_TASK DETAILS_
Go through the listing that follows and write it out exactly. Drop the pictures.
** DATA IN THIS EXERCISE follows **
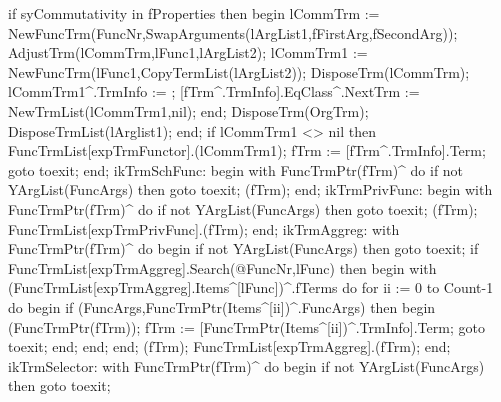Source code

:                   if syCommutativity in fProperties then
                  begin
                     lCommTrm := NewFuncTrm(FuncNr,SwapArguments(lArgList1,fFirstArg,fSecondArg));
                     AdjustTrm(lCommTrm,lFunc1,lArgList2);
                     lCommTrm1 := NewFuncTrm(lFunc1,CopyTermList(lArgList2));
                     DisposeTrm(lCommTrm);
                     lCommTrm1^.TrmInfo := ;
                     [fTrm^.TrmInfo].EqClass^.NextTrm := NewTrmList(lCommTrm1,nil);
                  end;
               DisposeTrm(OrgTrm);
               DisposeTrmList(lArglist1);
            end;
            if lCommTrm1 <> nil then FuncTrmList[expTrmFunctor].(lCommTrm1);
            fTrm := [fTrm^.TrmInfo].Term;
            goto toexit;
         end;
         ikTrmSchFunc:
            begin
               with FuncTrmPtr(fTrm)^ do
                  if not YArgList(FuncArgs) then goto toexit;
               (fTrm);
            end;
         ikTrmPrivFunc:
            begin
               with FuncTrmPtr(fTrm)^ do
                  if not YArgList(FuncArgs) then goto toexit;
               (fTrm);
               FuncTrmList[expTrmPrivFunc].(fTrm);
            end;
         ikTrmAggreg:
            with FuncTrmPtr(fTrm)^ do
         begin
            if not YArgList(FuncArgs) then goto toexit;
            if FuncTrmList[expTrmAggreg].Search(@FuncNr,lFunc) then
            begin
               with (FuncTrmList[expTrmAggreg].Items^[lFunc])^.fTerms do
                  for ii := 0 to Count-1 do
                  begin
                     if (FuncArgs,FuncTrmPtr(Items^[ii])^.FuncArgs) then
                     begin
                        (FuncTrmPtr(fTrm));
                        fTrm := [FuncTrmPtr(Items^[ii])^.TrmInfo].Term;
                        goto toexit;
                     end;
                  end;
            end;
            (fTrm);
            FuncTrmList[expTrmAggreg].(fTrm);
         end;
         ikTrmSelector:
            with FuncTrmPtr(fTrm)^ do
         begin
            if not YArgList(FuncArgs) then goto toexit;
** End of DATA IN THIS EXERCISE **
_SOLUTION TO THE PROBLEM_
Source code

:                   if syCommutativity in fProperties then
                  begin
                     lCommTrm := NewFuncTrm(FuncNr,SwapArguments(lArgList1,fFirstArg,fSecondArg));
                     AdjustTrm(lCommTrm,lFunc1,lArgList2);
                     lCommTrm1 := NewFuncTrm(lFunc1,CopyTermList(lArgList2));
                     DisposeTrm(lCommTrm);
                     lCommTrm1^.TrmInfo := ;
                     [fTrm^.TrmInfo].EqClass^.NextTrm := NewTrmList(lCommTrm1,nil);
                  end;
               DisposeTrm(OrgTrm);
               DisposeTrmList(lArglist1);
            end;
            if lCommTrm1 <> nil then FuncTrmList[expTrmFunctor].(lCommTrm1);
            fTrm := [fTrm^.TrmInfo].Term;
            goto toexit;
         end;
         ikTrmSchFunc:
            begin
               with FuncTrmPtr(fTrm)^ do
                  if not YArgList(FuncArgs) then goto toexit;
               (fTrm);
            end;
         ikTrmPrivFunc:
            begin
               with FuncTrmPtr(fTrm)^ do
                  if not YArgList(FuncArgs) then goto toexit;
               (fTrm);
               FuncTrmList[expTrmPrivFunc].(fTrm);
            end;
         ikTrmAggreg:
            with FuncTrmPtr(fTrm)^ do
         begin
            if not YArgList(FuncArgs) then goto toexit;
            if FuncTrmList[expTrmAggreg].Search(@FuncNr,lFunc) then
            begin
               with (FuncTrmList[expTrmAggreg].Items^[lFunc])^.fTerms do
                  for ii := 0 to Count-1 do
                  begin
                     if (FuncArgs,FuncTrmPtr(Items^[ii])^.FuncArgs) then
                     begin
                        (FuncTrmPtr(fTrm));
                        fTrm := [FuncTrmPtr(Items^[ii])^.TrmInfo].Term;
                        goto toexit;
                     end;
                  end;
            end;
            (fTrm);
            FuncTrmList[expTrmAggreg].(fTrm);
         end;
         ikTrmSelector:
            with FuncTrmPtr(fTrm)^ do
         begin
            if not YArgList(FuncArgs) then goto toexit;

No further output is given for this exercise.